Thanks to a concept of Option_Manager and to a concept of Option_Applicator, it is possible to alleviate the above mentioned limitations and to easily define, manage and apply options within spreadsheets. The user first defines the user-defined options he/she needs for his/her own needs, then the user can apply one or several of these user-defined options to one or several given spreadsheet cells. By managing later on the different user-defined options introduced in the spreadsheet (in other words, by changing the user-defined options between the ‘TRUE’ and ‘FALSE’ values), the user can easily and instantaneously understand the impact of each user-defined option on the various cells.
If afterwards the user wishes to copy and paste or to cut and paste a source range of cells from the current spreadsheet to a destination range of cells, a problem may arise if the user-defined options defined in the source environment are not defined in the destination environment. For instance, this situation can happen if the destination range of cells and the source range of cells belong to a different file. In this a case, the dependency on the user-defined options is lost and the conventional spreadsheet tools realising the copy and paste or cut and paste operation can either end up with erroneous results, or with partial results. Indeed if the copy and paste or cut and paste operation is done “by value”, then each destination cell within the destination range of cells will receive the current value of the corresponding cell within the source range of cells, but all the information carried by the user-defined options will be lost. Indeed the formula translating how the user-defined options impact the content of a source cell is just replaced within the corresponding destination cell by the value it takes (with the current set of values of the user-defined options), so that any later modification of the value of any user-defined option will no longer impact the content of the destination cell.

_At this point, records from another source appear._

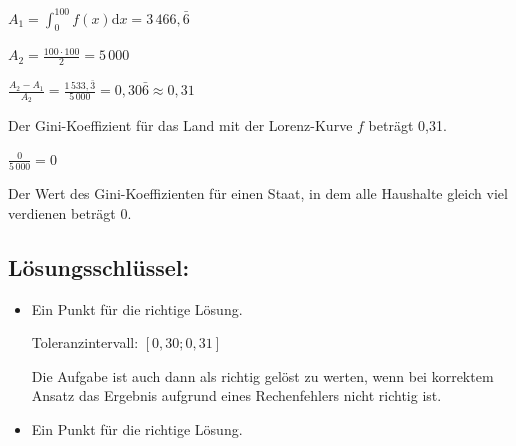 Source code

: \begin{langesbeispiel}
{\begin{enumerate}
		$A_1=\int^{100}_0{f(x)}$d$x=3\,466,\bar{6}$
		
		$A_2=\frac{100\cdot 100}{2}=5\,000$
		
		$\frac{A_2-A_1}{A_2}=\frac{1\,533,\bar{3}}{5\,000}=0,30\bar{6}\approx 0,31$
		
		Der Gini-Koeffizient für das Land mit der Lorenz-Kurve $f$ beträgt 0,31.\leer
		
		$\frac{0}{5\,000}=0$
		
		Der Wert des Gini-Koeffizienten für einen Staat, in dem alle Haushalte gleich viel verdienen beträgt 0.

	\subsection{Lösungsschlüssel:}
	
\begin{itemize}
	\item  Ein Punkt für die richtige Lösung.  
	
	Toleranzintervall: $[0,30; 0,31]$  
	
	Die Aufgabe ist auch dann als richtig gelöst zu werten, wenn bei korrektem Ansatz das Ergebnis aufgrund eines Rechenfehlers nicht richtig ist. 
	\item Ein Punkt für die richtige Lösung.
\end{itemize}

\end{enumerate}}
		\end{langesbeispiel}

Alternatively, if the copy and paste or cut and paste operation is simply done by content, then the cell within the destination range of cells will show an ‘ERR’ result as its content points to user-defined options which cannot be resolved as soon as the context of the source range of cells becomes invisible from the context of the destination range of cells. The present invention resolves this problem by allowing the spreadsheet user to preserve, within the destination range of cells, the dependency on the user-defined options even if the destination and the source range of cells do not belong to the same context (for instance if they are not within the same spreadsheet file).